For many runners, a pair of headphones is more important than the best running gear out there. Listening to your favorite tunes while working out can make training more enjoyable, but beyond the subjective experience, is there any evidence that music can actually help you run more or faster? As a matter of fact, yes.
There are quite a number of studies that support using music to get fired up before and during running. In a 2015 study led by Marcelo Bigliassi, an expert in psychophysiology and neuroscience from Florida International University, 15 well-trained male long-distance runners participated in five experiments. The effects of music on the performance during a 5-km run were assessed in four contexts: pre-run motivational music (110-150 beats per minute); running with slow music (80-100 beats per minute); running with fast music (140-160 beats per minute); post-run calming music (95-110 beats per minute). The participants also ran a 5-km trail with no music, as a control.
The researchers measured pre-run brain activity, arousal, and heart rate variability; perceived effort and completion time during the run, and post-run mood and heart rate viability.
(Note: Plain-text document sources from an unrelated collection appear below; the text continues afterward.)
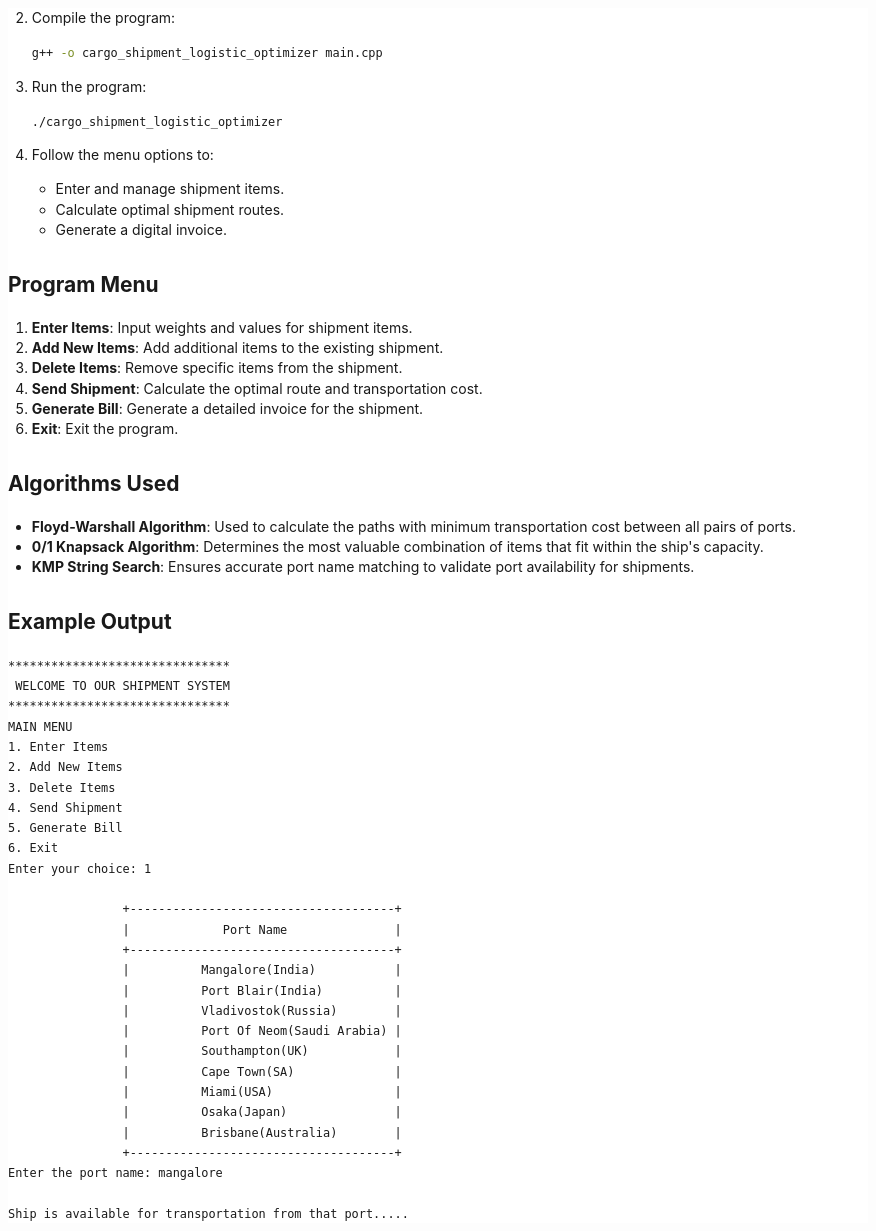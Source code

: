 2. Compile the program:
   ```bash
   g++ -o cargo_shipment_logistic_optimizer main.cpp
   ```

3. Run the program:
   ```bash
   ./cargo_shipment_logistic_optimizer
   ```

4. Follow the menu options to:
   - Enter and manage shipment items.
   - Calculate optimal shipment routes.
   - Generate a digital invoice.

## Program Menu

1. **Enter Items**: Input weights and values for shipment items.
2. **Add New Items**: Add additional items to the existing shipment.
3. **Delete Items**: Remove specific items from the shipment.
4. **Send Shipment**: Calculate the optimal route and transportation cost.
5. **Generate Bill**: Generate a detailed invoice for the shipment.
6. **Exit**: Exit the program.

## Algorithms Used

- **Floyd-Warshall Algorithm**: Used to calculate the paths with minimum transportation cost between all pairs of ports.
- **0/1 Knapsack Algorithm**: Determines the most valuable combination of items that fit within the ship's capacity.
- **KMP String Search**: Ensures accurate port name matching to validate port availability for shipments.

## Example Output

```
*******************************
 WELCOME TO OUR SHIPMENT SYSTEM
*******************************
MAIN MENU
1. Enter Items
2. Add New Items
3. Delete Items
4. Send Shipment
5. Generate Bill
6. Exit
Enter your choice: 1

                +-------------------------------------+
                |             Port Name               |
                +-------------------------------------+
                |          Mangalore(India)           |
                |          Port Blair(India)          |
                |          Vladivostok(Russia)        |
                |          Port Of Neom(Saudi Arabia) |
                |          Southampton(UK)            |
                |          Cape Town(SA)              |
                |          Miami(USA)                 |
                |          Osaka(Japan)               |
                |          Brisbane(Australia)        |
                +-------------------------------------+
Enter the port name: mangalore

Ship is available for transportation from that port.....

```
According to the results, listening to “motivational music” before the run aroused the runners, charging them up for the 5-km trail run. During the run itself, the participants who listened to music completed the first two laps faster than those who ran without music. However, the differences in lap times between the two groups greatly decreased with each loop.
That’s consistent with other studies that showed the higher the required intensity of effort, the less effect music has on performance.
“Although some people may experience performance detriments while exercising in the presence of music, the majority of individuals tend to benefit from the use of music during sport- and exercise-related tasks,” Dr. Bigliassi told MetaFact.
In another study conducted by researchers at the Texas A&M University-Corpus Christi, the effect of music listening on running performance and perceived exertion was assessed in a cohort of 28 undergraduate students. The students had to complete a relatively short 2.5-km run either while listening to music or without.
“The results of this study indicate that music listening has a significant effect on running performance during a maximal 1.5-mile run. However, music listening had no significant effect on the rating of perceived exertion at this distance,” the researchers found.
While these results suggest that listening to music doesn’t have an effect on perceived exertion, a recent study conducted at the University of Edinburgh found that music improved training performance when you’re already mentally fatigued. Music may also help when running conditions are difficult. A 2018 study that appeared in the journal Frontiers in Psychology had volunteers run on a treadmill in hot and humid conditions. Those who did so while listening to music ran 67% longer than the non-music control group before they felt exhausted.
“Music listening during sports and exercise is believed to capture attention, distract from fatigue and discomfort, prompt and alter mood states, enhance work output, increase arousal, relieve stress, stimulate rhythmic movement, and evoke a sense of power and produce power-related cognition and behavior,” Edith Van Dyck, an expert in musicology and psychology from Ghent University in Belgium, told MetaFact.
Van Dyck added that music in the same tempo of the exercise or slightly higher rendered the most optimal performance. But since music preference is so subjective, the best workout music is often whatever your favorite playlist happens to be. What’s more, for some, listening to music actually hampers their performance.
According to Dr. Costas Karageorghis, an expert on the effects of music on exercise, at Brunel University, elite athletes have the least to gain from training while listening to music. That’s because they’re, what Karageorghis calls, ‘associators’, meaning they focus inwardly when running. Amateur athletes, on the other hand, are ‘dissociators’ who are more susceptible to external stimuli and distractions, so music can help nudge them when they aren’t feeling motivated.
Perhaps a bit too hyperbolically, Karageorghis says “music is a legal drug for athletes” but “like any drug, if you use it too much, it begins to have less effect.” This is why he recommends saving music for the end of your run, so it acts like a boost, he told The Guardian.